If there is another shutdown, or flooding that prevents you from leaving your home, could you live on what you have? Building a basic emergency kit is essential to staying safe and as healthy as possible while you can get back into your normal routine.

Your basic emergency kit may be slightly different than others’ but generally you’ll want plenty of water, food, can opener, flashlight, batteries, medications, toilet paper, pet food, and any other essential items you might need. Make it a habit to go through your kit every six months (perhaps at the same time you test your detectors) to ensure all food and medications aren’t expired and to add any other items you may have missed.

A Cove home security system includes a panel, cameras, sensors, medical alert FOB, and more.

Step 4: Install a Home Security System

Sometimes when a disaster strikes, there are other consequences that follow. Civil unrest, everyone on edge, higher crime–all of these can make an emergency situation worse. Don’t wait to install a home security system. They are your first defense to making your home a safe haven from the outside world.

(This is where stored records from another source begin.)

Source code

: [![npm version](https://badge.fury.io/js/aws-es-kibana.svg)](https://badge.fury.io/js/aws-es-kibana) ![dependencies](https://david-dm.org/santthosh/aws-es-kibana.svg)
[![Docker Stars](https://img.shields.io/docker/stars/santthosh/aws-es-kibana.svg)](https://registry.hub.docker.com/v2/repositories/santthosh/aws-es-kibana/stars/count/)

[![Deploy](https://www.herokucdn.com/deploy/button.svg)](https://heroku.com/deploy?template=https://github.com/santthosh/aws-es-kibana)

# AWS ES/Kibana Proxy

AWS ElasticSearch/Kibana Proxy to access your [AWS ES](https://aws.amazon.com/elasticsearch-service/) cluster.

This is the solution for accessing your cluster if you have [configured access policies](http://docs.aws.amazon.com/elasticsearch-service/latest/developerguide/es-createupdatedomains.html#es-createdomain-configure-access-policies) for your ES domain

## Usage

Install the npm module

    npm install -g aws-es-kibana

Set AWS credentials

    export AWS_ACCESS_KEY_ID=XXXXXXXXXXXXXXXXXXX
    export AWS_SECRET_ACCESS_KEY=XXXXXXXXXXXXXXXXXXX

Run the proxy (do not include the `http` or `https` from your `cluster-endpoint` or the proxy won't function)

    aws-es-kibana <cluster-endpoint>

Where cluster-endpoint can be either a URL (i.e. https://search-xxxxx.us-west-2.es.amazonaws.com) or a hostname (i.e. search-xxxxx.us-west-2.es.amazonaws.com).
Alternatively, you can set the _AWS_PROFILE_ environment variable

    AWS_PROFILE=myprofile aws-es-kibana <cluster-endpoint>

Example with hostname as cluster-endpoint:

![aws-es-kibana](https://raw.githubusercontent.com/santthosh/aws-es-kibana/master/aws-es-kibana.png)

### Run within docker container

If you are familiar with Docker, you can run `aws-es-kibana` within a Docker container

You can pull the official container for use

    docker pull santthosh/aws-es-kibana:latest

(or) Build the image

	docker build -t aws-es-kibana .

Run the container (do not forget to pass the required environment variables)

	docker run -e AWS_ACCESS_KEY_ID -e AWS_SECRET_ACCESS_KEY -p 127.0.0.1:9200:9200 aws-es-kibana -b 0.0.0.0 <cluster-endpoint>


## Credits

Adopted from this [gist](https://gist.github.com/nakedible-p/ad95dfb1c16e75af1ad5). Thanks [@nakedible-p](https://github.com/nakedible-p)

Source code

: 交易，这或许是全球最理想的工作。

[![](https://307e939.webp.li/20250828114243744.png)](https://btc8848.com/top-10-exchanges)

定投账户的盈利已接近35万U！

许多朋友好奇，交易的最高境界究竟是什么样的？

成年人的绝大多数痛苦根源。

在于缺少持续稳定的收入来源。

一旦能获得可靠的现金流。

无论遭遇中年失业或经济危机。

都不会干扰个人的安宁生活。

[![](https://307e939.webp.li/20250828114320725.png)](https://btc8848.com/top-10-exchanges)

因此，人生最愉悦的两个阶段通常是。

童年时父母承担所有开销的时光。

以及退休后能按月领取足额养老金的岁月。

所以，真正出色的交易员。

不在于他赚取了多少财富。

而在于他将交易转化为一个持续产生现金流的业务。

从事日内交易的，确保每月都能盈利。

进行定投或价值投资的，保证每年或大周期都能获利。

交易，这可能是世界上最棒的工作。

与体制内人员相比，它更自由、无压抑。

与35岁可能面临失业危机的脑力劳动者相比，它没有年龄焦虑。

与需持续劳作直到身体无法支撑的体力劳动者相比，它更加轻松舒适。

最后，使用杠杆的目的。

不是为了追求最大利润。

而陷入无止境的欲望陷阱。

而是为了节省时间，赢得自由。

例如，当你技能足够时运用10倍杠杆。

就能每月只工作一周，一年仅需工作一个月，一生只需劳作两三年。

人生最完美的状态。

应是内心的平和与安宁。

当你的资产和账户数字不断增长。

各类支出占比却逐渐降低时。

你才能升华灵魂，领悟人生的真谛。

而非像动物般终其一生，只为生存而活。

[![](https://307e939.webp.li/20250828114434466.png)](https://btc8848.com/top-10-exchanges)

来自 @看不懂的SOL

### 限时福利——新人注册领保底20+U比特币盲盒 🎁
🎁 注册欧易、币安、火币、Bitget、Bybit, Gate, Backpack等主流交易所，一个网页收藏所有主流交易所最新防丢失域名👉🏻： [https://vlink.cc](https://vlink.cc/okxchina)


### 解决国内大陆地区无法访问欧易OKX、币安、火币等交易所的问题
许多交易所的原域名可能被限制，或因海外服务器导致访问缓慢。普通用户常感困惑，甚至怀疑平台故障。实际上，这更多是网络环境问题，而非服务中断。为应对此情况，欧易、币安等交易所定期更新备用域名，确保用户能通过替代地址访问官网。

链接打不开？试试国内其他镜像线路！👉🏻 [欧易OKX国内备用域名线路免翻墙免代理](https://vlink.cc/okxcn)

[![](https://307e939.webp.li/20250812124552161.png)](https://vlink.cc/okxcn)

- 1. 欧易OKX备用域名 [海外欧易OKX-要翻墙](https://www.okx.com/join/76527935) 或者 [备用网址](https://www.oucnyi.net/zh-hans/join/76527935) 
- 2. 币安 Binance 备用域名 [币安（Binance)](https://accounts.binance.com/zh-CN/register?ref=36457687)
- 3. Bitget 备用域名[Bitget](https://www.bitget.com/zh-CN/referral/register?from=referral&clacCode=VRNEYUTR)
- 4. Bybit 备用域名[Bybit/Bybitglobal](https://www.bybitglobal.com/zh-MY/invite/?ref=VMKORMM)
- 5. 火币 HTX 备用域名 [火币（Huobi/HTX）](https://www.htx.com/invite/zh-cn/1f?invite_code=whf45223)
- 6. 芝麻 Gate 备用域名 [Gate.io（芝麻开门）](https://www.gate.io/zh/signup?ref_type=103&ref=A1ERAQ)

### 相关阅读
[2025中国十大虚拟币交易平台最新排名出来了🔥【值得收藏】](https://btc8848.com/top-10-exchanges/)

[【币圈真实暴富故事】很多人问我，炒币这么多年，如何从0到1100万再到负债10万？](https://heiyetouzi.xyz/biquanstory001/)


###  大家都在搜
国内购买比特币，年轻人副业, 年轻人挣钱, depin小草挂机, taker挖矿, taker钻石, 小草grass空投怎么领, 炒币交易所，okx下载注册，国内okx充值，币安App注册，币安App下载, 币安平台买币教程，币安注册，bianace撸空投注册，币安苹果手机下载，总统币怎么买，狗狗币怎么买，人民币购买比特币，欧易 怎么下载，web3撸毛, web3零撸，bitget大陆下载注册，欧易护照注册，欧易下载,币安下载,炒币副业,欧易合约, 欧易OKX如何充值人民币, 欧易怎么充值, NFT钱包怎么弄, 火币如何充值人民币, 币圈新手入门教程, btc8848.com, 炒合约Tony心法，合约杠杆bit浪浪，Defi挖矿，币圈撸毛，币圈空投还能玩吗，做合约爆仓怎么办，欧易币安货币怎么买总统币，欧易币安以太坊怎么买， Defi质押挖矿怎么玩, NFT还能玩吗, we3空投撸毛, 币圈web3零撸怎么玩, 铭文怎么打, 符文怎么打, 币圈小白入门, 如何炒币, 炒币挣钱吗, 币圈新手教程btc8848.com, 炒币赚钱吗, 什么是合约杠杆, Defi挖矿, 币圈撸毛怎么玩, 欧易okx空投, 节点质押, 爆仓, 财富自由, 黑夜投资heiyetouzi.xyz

When you order a Cove system, there are many pieces of equipment to choose from. Outdoor cameras, doorbell cameras, window and door sensors, to name a few. One thing you might consider, especially for an older person living alone, is a Medical Alert Pendant. This can be worn as a necklace and is a direct link to the help you need.

Another helpful device that can be part of your Cove home security system is a water leak detector. If a heavy storm comes your way, you can rest easy knowing that at the first sign of moisture, your water leak detector will alert you.

Nurse Helping an elderly woman

Step 5: Talk to Family and Neighbors

Each household should be prepared with a plan and a kit, but also it’s also important to reach out to others. Are any of your family or neighbors in need? Do any of them live alone or need extra assistance? Talk to them about what they can do in a disaster situation and how you can offer help. Maybe you could print off info sheets or even help them build a basic emergency kit. If you are an elderly person living alone, reach out. You don’t have to go at it alone.

During National Preparedness Month, and anytime throughout the year, it is crucial to take the opportunity to plan ahead and be ready in the face of emergencies and disasters. By taking proactive steps to prepare, individuals and communities can reduce the impact of disasters, save lives, and contribute to a safer and more resilient nation.

Remember that preparedness is not a one-time event but an ongoing commitment to safeguarding the well-being of yourself, your family, and your community. Use this September to get prepared, and let preparedness become a way of life.